▶ _Work required_: Using the listing below, give the number of lines in which the string "nodes" appears, and nothing else.

▶ _Record excerpts_:
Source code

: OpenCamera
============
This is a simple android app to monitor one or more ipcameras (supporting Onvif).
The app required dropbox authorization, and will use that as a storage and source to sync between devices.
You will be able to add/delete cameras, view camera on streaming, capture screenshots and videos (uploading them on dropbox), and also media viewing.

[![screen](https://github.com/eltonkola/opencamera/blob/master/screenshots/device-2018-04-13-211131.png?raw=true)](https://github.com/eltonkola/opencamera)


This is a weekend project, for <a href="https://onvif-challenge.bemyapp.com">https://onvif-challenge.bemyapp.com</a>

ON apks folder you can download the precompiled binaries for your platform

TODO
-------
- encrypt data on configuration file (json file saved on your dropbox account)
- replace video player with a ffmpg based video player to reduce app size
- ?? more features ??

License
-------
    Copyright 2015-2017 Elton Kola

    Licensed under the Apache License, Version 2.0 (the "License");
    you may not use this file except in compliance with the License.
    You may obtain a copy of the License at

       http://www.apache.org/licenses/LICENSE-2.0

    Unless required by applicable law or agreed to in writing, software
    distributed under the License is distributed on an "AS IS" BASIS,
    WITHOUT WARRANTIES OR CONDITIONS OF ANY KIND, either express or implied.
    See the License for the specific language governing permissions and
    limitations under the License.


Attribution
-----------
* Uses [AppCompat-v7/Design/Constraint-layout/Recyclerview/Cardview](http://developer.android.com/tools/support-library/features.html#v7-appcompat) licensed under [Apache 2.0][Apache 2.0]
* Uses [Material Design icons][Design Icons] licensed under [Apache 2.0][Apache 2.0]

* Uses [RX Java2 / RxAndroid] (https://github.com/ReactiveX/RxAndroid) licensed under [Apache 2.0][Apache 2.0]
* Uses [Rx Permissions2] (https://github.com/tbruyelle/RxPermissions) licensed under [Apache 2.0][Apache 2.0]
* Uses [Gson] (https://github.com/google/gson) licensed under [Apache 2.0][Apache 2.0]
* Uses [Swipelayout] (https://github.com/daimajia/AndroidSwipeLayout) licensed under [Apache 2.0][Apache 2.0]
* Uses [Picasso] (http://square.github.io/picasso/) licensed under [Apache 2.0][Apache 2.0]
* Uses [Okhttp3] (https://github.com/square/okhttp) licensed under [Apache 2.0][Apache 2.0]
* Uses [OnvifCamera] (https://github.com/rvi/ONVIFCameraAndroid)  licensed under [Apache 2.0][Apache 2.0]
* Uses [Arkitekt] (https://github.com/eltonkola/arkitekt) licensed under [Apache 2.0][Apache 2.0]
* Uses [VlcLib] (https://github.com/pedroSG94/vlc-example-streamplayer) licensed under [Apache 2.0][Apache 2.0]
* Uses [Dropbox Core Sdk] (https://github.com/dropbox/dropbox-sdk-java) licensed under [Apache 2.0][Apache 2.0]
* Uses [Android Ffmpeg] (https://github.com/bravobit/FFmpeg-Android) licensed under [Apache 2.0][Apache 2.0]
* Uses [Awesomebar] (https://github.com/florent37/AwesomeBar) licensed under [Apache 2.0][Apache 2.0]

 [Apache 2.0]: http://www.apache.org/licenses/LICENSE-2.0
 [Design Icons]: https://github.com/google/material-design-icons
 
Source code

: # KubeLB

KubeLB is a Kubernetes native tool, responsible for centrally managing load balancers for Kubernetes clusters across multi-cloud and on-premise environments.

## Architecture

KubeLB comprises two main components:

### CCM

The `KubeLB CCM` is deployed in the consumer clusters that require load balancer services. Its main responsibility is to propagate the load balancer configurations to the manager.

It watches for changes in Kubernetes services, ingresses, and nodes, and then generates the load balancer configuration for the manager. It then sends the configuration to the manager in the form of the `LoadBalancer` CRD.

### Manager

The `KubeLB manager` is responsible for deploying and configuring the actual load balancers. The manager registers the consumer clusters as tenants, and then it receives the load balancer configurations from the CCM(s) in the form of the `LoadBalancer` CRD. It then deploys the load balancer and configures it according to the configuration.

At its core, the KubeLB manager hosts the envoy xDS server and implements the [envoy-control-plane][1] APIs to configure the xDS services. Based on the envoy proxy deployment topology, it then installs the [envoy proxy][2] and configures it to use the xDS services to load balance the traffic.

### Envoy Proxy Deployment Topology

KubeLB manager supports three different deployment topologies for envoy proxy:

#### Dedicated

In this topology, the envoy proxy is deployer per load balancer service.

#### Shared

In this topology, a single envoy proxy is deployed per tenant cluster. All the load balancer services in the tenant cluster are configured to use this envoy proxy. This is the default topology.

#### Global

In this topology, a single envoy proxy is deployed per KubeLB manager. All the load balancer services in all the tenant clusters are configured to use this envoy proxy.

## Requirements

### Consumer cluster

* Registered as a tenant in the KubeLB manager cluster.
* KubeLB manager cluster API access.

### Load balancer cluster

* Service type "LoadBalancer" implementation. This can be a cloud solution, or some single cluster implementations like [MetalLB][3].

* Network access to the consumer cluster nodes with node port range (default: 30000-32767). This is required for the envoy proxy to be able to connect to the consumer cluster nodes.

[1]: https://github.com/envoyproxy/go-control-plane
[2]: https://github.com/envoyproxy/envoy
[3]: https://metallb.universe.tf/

▶ _Problem solution_: 2